If China establishes colonies, good for them. When England colonized America, it began the downfall of Spains empire (more or less), but no one is crying that Spain didn't become the global power it 'should' have become.


That's the spirit! To hell with us!

Did it ever occur to you that:

1. No Chinese would ever think such self-hating thoughts.

and

2. Such thoughts did not originate from your own reasoning, but were learned through various channels?

It's not like it matters, as Martian colonization is less likely than human extermination via a robot takeover, but still...


1. While I happen to be American, not all of "us" on HN are. In fact, I have a friend from China who is part of the HN community.

2. How is wishing that all of humanity makes progress rather than just your own country self-hateful? Isn't that the ideal?

3. I know a lot of Chinese people who went to the U.S. for undergrad and really care about both countries, which is a counterexample to your #1.
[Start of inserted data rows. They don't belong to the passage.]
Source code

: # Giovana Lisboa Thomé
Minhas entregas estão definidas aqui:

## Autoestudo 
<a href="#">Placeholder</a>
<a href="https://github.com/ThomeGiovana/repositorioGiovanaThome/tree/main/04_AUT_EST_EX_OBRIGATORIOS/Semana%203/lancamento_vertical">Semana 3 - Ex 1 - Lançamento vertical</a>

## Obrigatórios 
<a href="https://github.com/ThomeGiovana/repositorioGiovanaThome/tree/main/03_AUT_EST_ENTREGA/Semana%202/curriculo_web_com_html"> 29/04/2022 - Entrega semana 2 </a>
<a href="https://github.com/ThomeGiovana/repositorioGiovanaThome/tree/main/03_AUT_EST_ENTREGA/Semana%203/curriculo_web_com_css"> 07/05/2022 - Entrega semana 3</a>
you have to wonder if the US govt has thought of that. Fear of another nation has spurred great advances in technology.


Perhaps. Or more likely private entities end up on mars first. One of us or someone in between is right. I hope however things end up being is close to my viewpoint =).


Have you read Red Mars by Kim Stanley? The first 100 people to Mars start to do what you suggest: start over with a clean slate without all the historical cruft.

And this works at first because most of the first 100 people are scientists, engineers and others of that sort. But after some time there are strong political moves made on Earth from countries that don't want to be left out of Mars. Rich oil shiekhs make large contributions to martian mining efforts as long as certain Muslims can relocate to Mars. Then things turn south pretty quickly.


That assumes that going to Mars is anything other than pointless, aside from the inspirational value.


Most inspiring capitalist on Earth. With the ressources he won on the last biz, he shoots further each time. Now he takes it where NASA & Government left it, and puts money & private interests at work to go for... Mars

Edit: I am no native english speaker but seems to me Musk personifies the expression "pushing the envelope"


I agree with you completely. He is a truly remarkable man. As an aside, that is the correct use of the phrase, in case you were wondering.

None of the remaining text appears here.